The factors contributing to prevailing shortages of natural gas exploration in Pakistan have not been undertaken aggressively, hence production has historically remained undiversified. As of fiscal year 2010, natural gas was being produced from 98 fields, of which nine fields accounted for 80 percent of total daily supply.
Exploration and production activity has been largely concentrated in Sindh with 71 percent of total production and the most recent significant gas discovery dates back to 1998.
In effect, Pakistan must aggressively explore alternatives to diversify supply of this precious commodity. Part of the explanation for why gas exploration has remained subdued may be found in the pricing structure of the commodity. Exploratory prices of gas are linked to crude oil, but impact of changes in reference crude prices is not fully passed on to investors, as benchmark prices for compensation are computed on a bi-annual basis only.
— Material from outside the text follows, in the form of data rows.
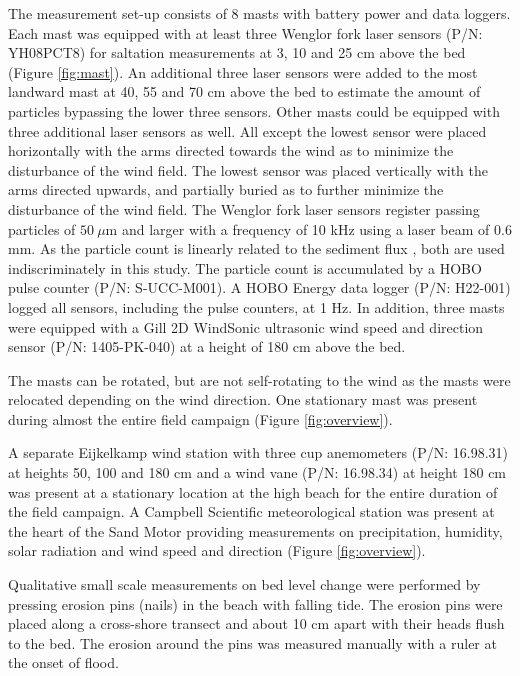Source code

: The measurement set-up consists of 8 masts with battery power and data
loggers. Each mast was equipped with at least three Wenglor fork laser
sensors (P/N: YH08PCT8) for saltation measurements at 3, 10 and 25 cm
above the bed (Figure \ref{fig:mast}). An additional three laser
sensors were added to the most landward mast at 40, 55 and 70 cm above
the bed to estimate the amount of particles bypassing the lower three
sensors. Other masts could be equipped with three additional laser
sensors as well. All except the lowest sensor were placed horizontally
with the arms directed towards the wind as to minimize the disturbance
of the wind field. The lowest sensor was placed vertically with the
arms directed upwards, and partially buried as to further minimize the
disturbance of the wind field. The Wenglor fork laser sensors register
passing particles of $50 ~ \mu \mathrm{m}$ and larger with a frequency
of 10 kHz using a laser beam of 0.6 mm. As the particle count is
linearly related to the sediment flux \citep{Hugenholtz2011}, both are
used indiscriminately in this study. The particle count is accumulated
by a HOBO pulse counter (P/N: S-UCC-M001). A HOBO Energy data logger
(P/N: H22-001) logged all sensors, including the pulse counters, at 1
Hz. In addition, three masts were equipped with a Gill 2D WindSonic
ultrasonic wind speed and direction sensor (P/N: 1405-PK-040) at a
height of 180 cm above the bed.

The masts can be rotated, but are not self-rotating to the wind as the
masts were relocated depending on the wind direction.  One stationary
mast was present during almost the entire field campaign (Figure
\ref{fig:overview}).

A separate Eijkelkamp wind station with three cup anemometers (P/N:
16.98.31) at heights 50, 100 and 180 cm and a wind vane (P/N:
16.98.34) at height 180 cm was present at a stationary location at the
high beach for the entire duration of the field campaign. A Campbell
Scientific meteorological station was present at the heart of the Sand
Motor providing measurements on precipitation, humidity, solar
radiation and wind speed and direction (Figure \ref{fig:overview}).

Qualitative small scale measurements on bed level change were
performed by pressing erosion pins (nails) in the beach with falling
tide. The erosion pins were placed along a cross-shore transect and
about 10 cm apart with their heads flush to the bed. The erosion
around the pins was measured manually with a ruler at the onset of
flood.

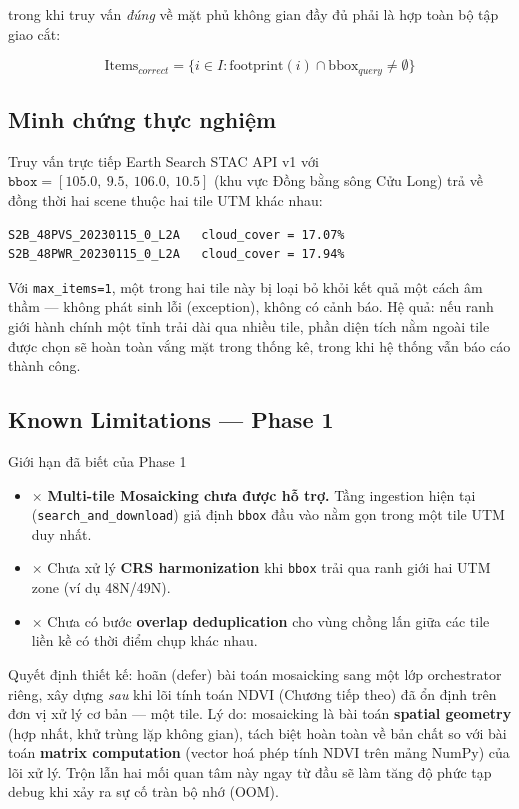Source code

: \documentclass[12pt,a4paper]{report}
\begin{document}
trong khi truy vấn \textit{đúng} về mặt phủ không gian đầy đủ phải là hợp toàn bộ tập giao cắt:

\begin{equation}
    \text{Items}_{correct} = \big\{i \in I : \text{footprint}(i) \cap \text{bbox}_{query} \neq \emptyset\big\}
\end{equation}

\subsection{Minh chứng thực nghiệm}

Truy vấn trực tiếp Earth Search STAC API v1 với $\texttt{bbox} = [105.0,\ 9.5,\ 106.0,\ 10.5]$ (khu vực Đồng bằng sông Cửu Long) trả về đồng thời hai scene thuộc hai tile UTM khác nhau:

\begin{lstlisting}[language=bash, numbers=none]
S2B_48PVS_20230115_0_L2A   cloud_cover = 17.07%
S2B_48PWR_20230115_0_L2A   cloud_cover = 17.94%
\end{lstlisting}

Với \texttt{max\_items=1}, một trong hai tile này bị loại bỏ khỏi kết quả một cách âm thầm — không phát sinh lỗi (exception), không có cảnh báo. Hệ quả: nếu ranh giới hành chính một tỉnh trải dài qua nhiều tile, phần diện tích nằm ngoài tile được chọn sẽ hoàn toàn vắng mặt trong thống kê, trong khi hệ thống vẫn báo cáo thành công.

\subsection{Known Limitations — Phase 1}

\begin{warningbox}{Giới hạn đã biết của Phase 1}
\begin{itemize}
    \item \textcolor{red!60!black}{$\times$} \textbf{Multi-tile Mosaicking chưa được hỗ trợ.} Tầng ingestion hiện tại (\texttt{search\_and\_download}) giả định \texttt{bbox} đầu vào nằm gọn trong một tile UTM duy nhất.
    \item \textcolor{red!60!black}{$\times$} Chưa xử lý \textbf{CRS harmonization} khi \texttt{bbox} trải qua ranh giới hai UTM zone (ví dụ 48N/49N).
    \item \textcolor{red!60!black}{$\times$} Chưa có bước \textbf{overlap deduplication} cho vùng chồng lấn giữa các tile liền kề có thời điểm chụp khác nhau.
\end{itemize}
\end{warningbox}

Quyết định thiết kế: hoãn (defer) bài toán mosaicking sang một lớp orchestrator riêng, xây dựng \textit{sau} khi lõi tính toán NDVI (Chương tiếp theo) đã ổn định trên đơn vị xử lý cơ bản — một tile. Lý do: mosaicking là bài toán \textbf{spatial geometry} (hợp nhất, khử trùng lặp không gian), tách biệt hoàn toàn về bản chất so với bài toán \textbf{matrix computation} (vector hoá phép tính NDVI trên mảng NumPy) của lõi xử lý. Trộn lẫn hai mối quan tâm này ngay từ đầu sẽ làm tăng độ phức tạp debug khi xảy ra sự cố tràn bộ nhớ (OOM).
\end{document}
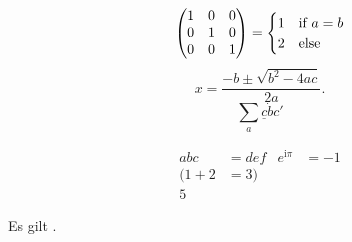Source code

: \documentclass{article}
\begin{document}
\LuaMMLTagAF{} {
\[
  \begin{pmatrix}
    1 & 0 & 0 \\
    0 & 1 & 0 \\
    0 & 0 & 1
  \end{pmatrix}
  =
  \begin{cases}
    1 & $if $a=b\\
    2 & $else$
  \end{cases}
\]
}
\LuaMMLTagAF{} {
\[
  x = \frac{-b \pm \sqrt{b^2-4ac}}{2a}.
\]
}
\LuaMMLTagAF{} {
\[
  \sum_a\underline c\dot bc'
\]
}

\LuaMMLTagAF{} {
\begin{align}
  abc&=def & e^{\mathrm{i}\pi}&=-1\\
  \Big(1+2&=3\Big)\\
  5
\end{align}
}

Es gilt .
\tagstructend
\end{document}
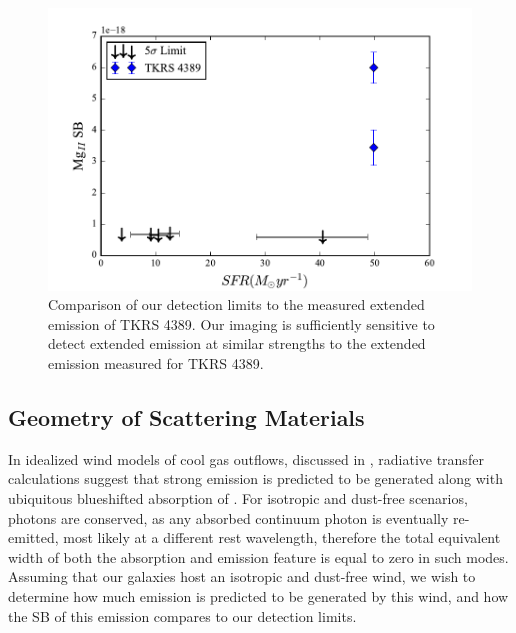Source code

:\documentclass[twocolumn]{aastex61}
\begin{document}

\begin{figure}[!htb]
\centering
\includegraphics[scale=0.6]{../Figures/limits.pdf}
\caption{Comparison of our detection limits to the measured extended emission of TKRS 4389. Our imaging is sufficiently sensitive to detect extended emission at similar strengths to the extended emission measured for TKRS 4389.}
\label{fig:detection_lim}
\end{figure}

\subsection{Geometry of Scattering Materials}
In idealized wind models of cool gas outflows, discussed in \cite{Prochaska_2011}, radiative transfer calculations suggest that strong  emission is predicted to be generated along with ubiquitous blueshifted absorption of . For isotropic and dust-free scenarios, photons are conserved, as any absorbed continuum photon is eventually re-emitted, most likely at a different rest wavelength, therefore the total equivalent width of both the absorption and emission feature is equal to zero in such modes. Assuming that our galaxies host an isotropic and dust-free wind, we wish to determine how much emission is predicted to be generated by this wind, and how the SB of this emission compares to our detection limits.
\end{document}
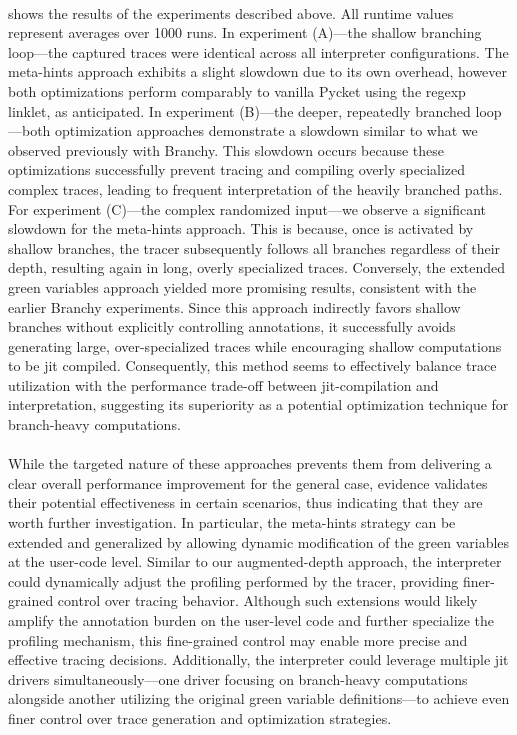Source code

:     \paragraph{}%
       shows the results of the experiments described above. All runtime values represent averages over 1000 runs. In experiment (A)—the shallow branching loop—the captured traces were identical across all interpreter configurations. The meta-hints approach exhibits a slight slowdown due to its own overhead, however both optimizations perform comparably to vanilla Pycket using the regexp linklet, as anticipated. In experiment (B)—the deeper, repeatedly branched loop—both optimization approaches demonstrate a slowdown similar to what we observed previously with Branchy. This slowdown occurs because these optimizations successfully prevent tracing and compiling overly specialized complex traces, leading to frequent interpretation of the heavily branched paths. For experiment (C)—the complex randomized input—we observe a significant slowdown for the meta-hints approach. This is because, once  is activated by shallow branches, the tracer subsequently follows all branches regardless of their depth, resulting again in long, overly specialized traces. Conversely, the extended green variables approach yielded more promising results, consistent with the earlier Branchy experiments. Since this approach indirectly favors shallow branches without explicitly controlling  annotations, it successfully avoids generating large, over-specialized traces while encouraging shallow computations to be \gls{jit} compiled. Consequently, this method seems to effectively balance trace utilization with the performance trade-off between \gls{jit}-compilation and interpretation, suggesting its superiority as a potential optimization technique for branch-heavy computations.

    \paragraph{}%
      While the targeted nature of these approaches prevents them from delivering a clear overall performance improvement for the general case, evidence validates their potential effectiveness in certain scenarios, thus indicating that they are worth further investigation. In particular, the meta-hints strategy can be extended and generalized by allowing dynamic modification of the green variables at the user-code level. Similar to our augmented-depth approach, the interpreter could dynamically adjust the profiling performed by the tracer, providing finer-grained control over tracing behavior. Although such extensions would likely amplify the annotation burden on the user-level code and further specialize the profiling mechanism, this fine-grained control may enable more precise and effective tracing decisions. Additionally, the interpreter could leverage multiple \gls{jit} drivers simultaneously—one driver focusing on branch-heavy computations alongside another utilizing the original green variable definitions—to achieve even finer control over trace generation and optimization strategies.

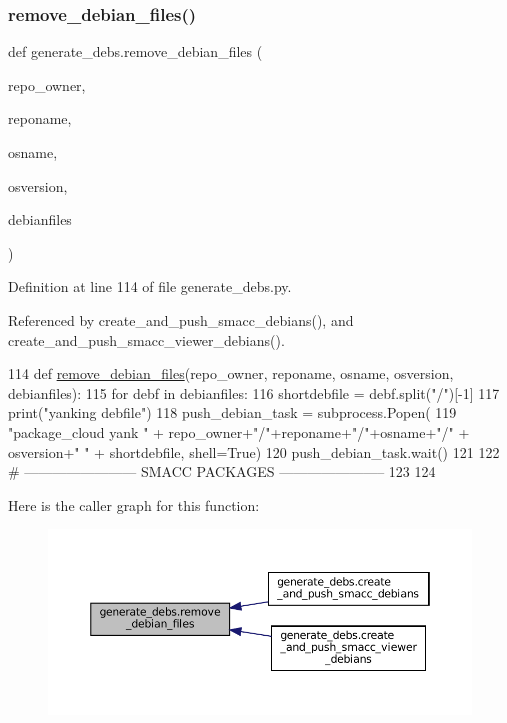 \subsubsection{\texorpdfstring{remove\+\_\+debian\+\_\+files()}{remove\_debian\_files()}}
{\footnotesize\ttfamily def generate\+\_\+debs.\+remove\+\_\+debian\+\_\+files (\begin{DoxyParamCaption}\item[{}]{repo\+\_\+owner,  }\item[{}]{reponame,  }\item[{}]{osname,  }\item[{}]{osversion,  }\item[{}]{debianfiles }\end{DoxyParamCaption})}



Definition at line 114 of file generate\+\_\+debs.\+py.



Referenced by create\+\_\+and\+\_\+push\+\_\+smacc\+\_\+debians(), and create\+\_\+and\+\_\+push\+\_\+smacc\+\_\+viewer\+\_\+debians().


\begin{DoxyCode}
114 \textcolor{keyword}{def }\hyperlink{namespacegenerate__debs_a08095040d038b3613ad0e77fd4e7f60e}{remove\_debian\_files}(repo\_owner, reponame,  osname, osversion, debianfiles):
115     \textcolor{keywordflow}{for} debf \textcolor{keywordflow}{in} debianfiles:
116         shortdebfile = debf.split(\textcolor{stringliteral}{"/"})[-1]
117         print(\textcolor{stringliteral}{"yanking debfile"})
118         push\_debian\_task = subprocess.Popen(
119             \textcolor{stringliteral}{"package\_cloud yank "} + repo\_owner+\textcolor{stringliteral}{"/"}+reponame+\textcolor{stringliteral}{"/"}+osname+\textcolor{stringliteral}{"/"} + osversion+\textcolor{stringliteral}{" "} + shortdebfile, 
      shell=\textcolor{keyword}{True})
120         push\_debian\_task.wait()
121 
122 \textcolor{comment}{# ------------------------ SMACC PACKAGES -----------------------}
123 
124 
\end{DoxyCode}
Here is the caller graph for this function\+:
\nopagebreak
\begin{figure}[H]
\begin{center}
\leavevmode
\includegraphics[width=350pt]{namespacegenerate__debs_a08095040d038b3613ad0e77fd4e7f60e_icgraph}
\end{center}
\end{figure}



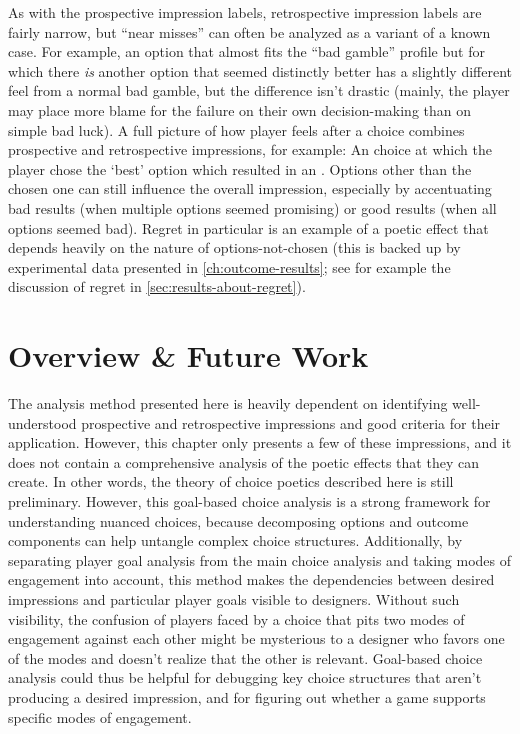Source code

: As with the prospective impression labels, retrospective impression labels are fairly narrow, but ``near misses'' can often be analyzed as a variant of a known case.
%
For example, an option that almost fits the ``bad gamble'' profile but for which there \emph{is} another option that seemed distinctly better has a slightly different feel from a normal bad gamble, but the difference isn't drastic (mainly, the player may place more blame for the failure on their own decision-making than on simple bad luck).
%
A full picture of how player feels after a choice combines prospective and retrospective impressions, for example: An  choice at which the player chose the `best' option which resulted in an .
%
Options other than the chosen one can still influence the overall impression, especially by accentuating bad results (when multiple options seemed promising) or good results (when all options seemed bad).
%
Regret in particular is an example of a poetic effect that depends heavily on the nature of options-not-chosen (this is backed up by experimental data presented in \cref{ch:outcome-results}; see for example the discussion of regret in \cref{sec:results-about-regret}).


\section{Overview \& Future Work}

The analysis method presented here is heavily dependent on identifying well-understood prospective and retrospective impressions and good criteria for their application.
%
However, this chapter only presents a few of these impressions, and it does not contain a comprehensive analysis of the poetic effects that they can create.
%
In other words, the theory of choice poetics described here is still preliminary.
%
However, this goal-based choice analysis is a strong framework for understanding nuanced choices, because decomposing options and outcome components can help untangle complex choice structures.
%
Additionally, by separating player goal analysis from the main choice analysis and taking modes of engagement into account, this method makes the dependencies between desired impressions and particular player goals visible to designers.
%
Without such visibility, the confusion of players faced by a choice that pits two modes of engagement against each other might be mysterious to a designer who favors one of the modes and doesn't realize that the other is relevant.
%
Goal-based choice analysis could thus be helpful for debugging key choice structures that aren't producing a desired impression, and for figuring out whether a game supports specific modes of engagement.


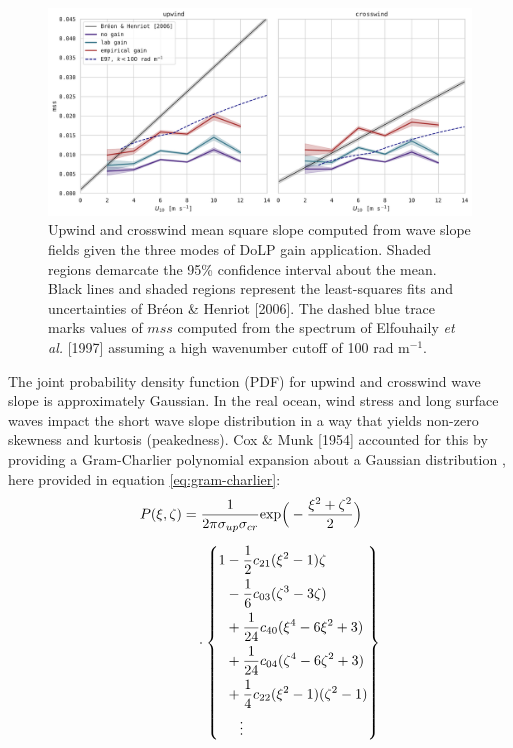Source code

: \documentclass[letterpaper,journal]{IEEEtran}
\begin{document}
\begin{figure}[!ht]
    \centering
    \includegraphics[width=\textwidth]{_figures/mss_upwind_crosswind.pdf}
    \vspace{-20pt}
    \caption{Upwind and crosswind mean square slope computed from wave slope fields given the three modes of DoLP gain application. Shaded regions demarcate the 95\% confidence interval about the mean. Black lines and shaded regions represent the least-squares fits and uncertainties of Br\'eon \& Henriot [2006]. The dashed blue trace marks values of $mss$ computed from the spectrum of Elfouhaily \emph{et al.} [1997] \cite{Elfouhaily1997} assuming a high wavenumber cutoff of 100 rad m$^{-1}$.}
    \label{fig:mss_upwind_crosswind}
    \vspace{-10pt}
\end{figure}

The joint probability density function (PDF) for upwind and crosswind wave slope is approximately Gaussian. In the real ocean, wind stress and long surface waves impact the short wave slope distribution in a way that yields non-zero skewness and kurtosis (peakedness). Cox \& Munk [1954] accounted for this by providing a Gram-Charlier polynomial expansion about a Gaussian distribution \cite{Cox1954a}, here provided in equation \ref{eq:gram-charlier}:
\begin{align}\label{eq:gram-charlier}
\begin{split}
P(\xi,\zeta)
  &= \frac{1}{2\pi\sigma_{up}\sigma_{cr}}\mathrm{exp}\Big(-\frac{\xi^2+\zeta^2}{2}\Big)          \\[6pt]
  &\quad\hfill
     \cdot\left\{
     \begin{aligned}
       1 &- \frac{1}{2}c_{21}(\xi^2-1)\zeta\\
       &- \frac{1}{6}c_{03}(\zeta^3-3\zeta)\\
       &+ \frac{1}{24}c_{40}(\xi^4-6\xi^2+3)\\
       &+ \frac{1}{24}c_{04}(\zeta^4-6\zeta^2+3)\\
       &+ \frac{1}{4}c_{22}(\xi^2-1)(\zeta^2-1)\\
       &\quad\vdots
     \end{aligned}
     \right\}
\end{split}
\end{align}
\end{document}
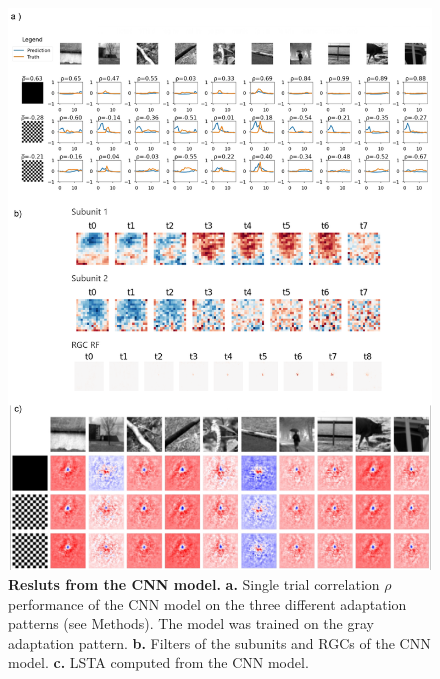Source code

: \begin{figure}
    \centering
    \vspace*{-3cm}
    \includegraphics[width=\textwidth]{pics/CNNResults.png}
    \caption{\textbf{Resluts from the CNN model.} \textbf{a.} Single trial
        correlation $\rho$ performance
        of the CNN model on the three different adaptation patterns (see
        Methods). The model
        was
        trained on the gray adaptation pattern. \textbf{b.} Filters of the
        subunits and
        RGCs of the CNN model. \textbf{c.} LSTA computed from the CNN model.}
    \label{fig:CNNResults}
\end{figure}

\clearpage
Furthermore, exploration and production companies accrue only 50 percent of any upside price movements in the price of gas with the remainder collected by the government in the form of a windfall levy. Producer (well-head) prices of gas therefore do not particularly incentivise exploration of the commodity, and production companies receive prices below import parity levels.
These features of domestic gas pricing may come across as peculiar at first, but are justifiable so long as the benefits accrue squarely to the country’s industrial base.
For these reasons, the supply-demand position of natural gas has deteriorated significantly, and shortages of the commodity with reference to indigenous supply are projected to increase to 3,021 mmcfd by FY16 or 48 percent of projected demand.
Nearly half of this deficit may be bridged by imports, if arrangements presently under consideration are implemented as scheduled.
Demand growth is expected to outpace increase in supply, and gas shortages may intensify in the near future. Based on supply projections, domestic production of gas is likely to peak by FY14 at 3,860 mmcfd and is set to decline thereafter.
Natural depletion in gas fields will ensure that committed supplies fall considerably short of demand, which is projected to reach 5,970 mmcfd by FY16. Production from fields presently identified for development will therefore become critical in managing the demand-supply gap.
Key projects scheduled to come online by FY14 will contribute 460 mmcfd to gas supplies. Furthermore, since domestic production of gas will no longer be sufficient to meet consumption requirements, reliance on imports will increase. Between FY12 and FY16, the domestic gas shortfall is projected to increase from 2,458 mmcfd to 3,021 mmcfd, which may be reduced by 40 percent via imports.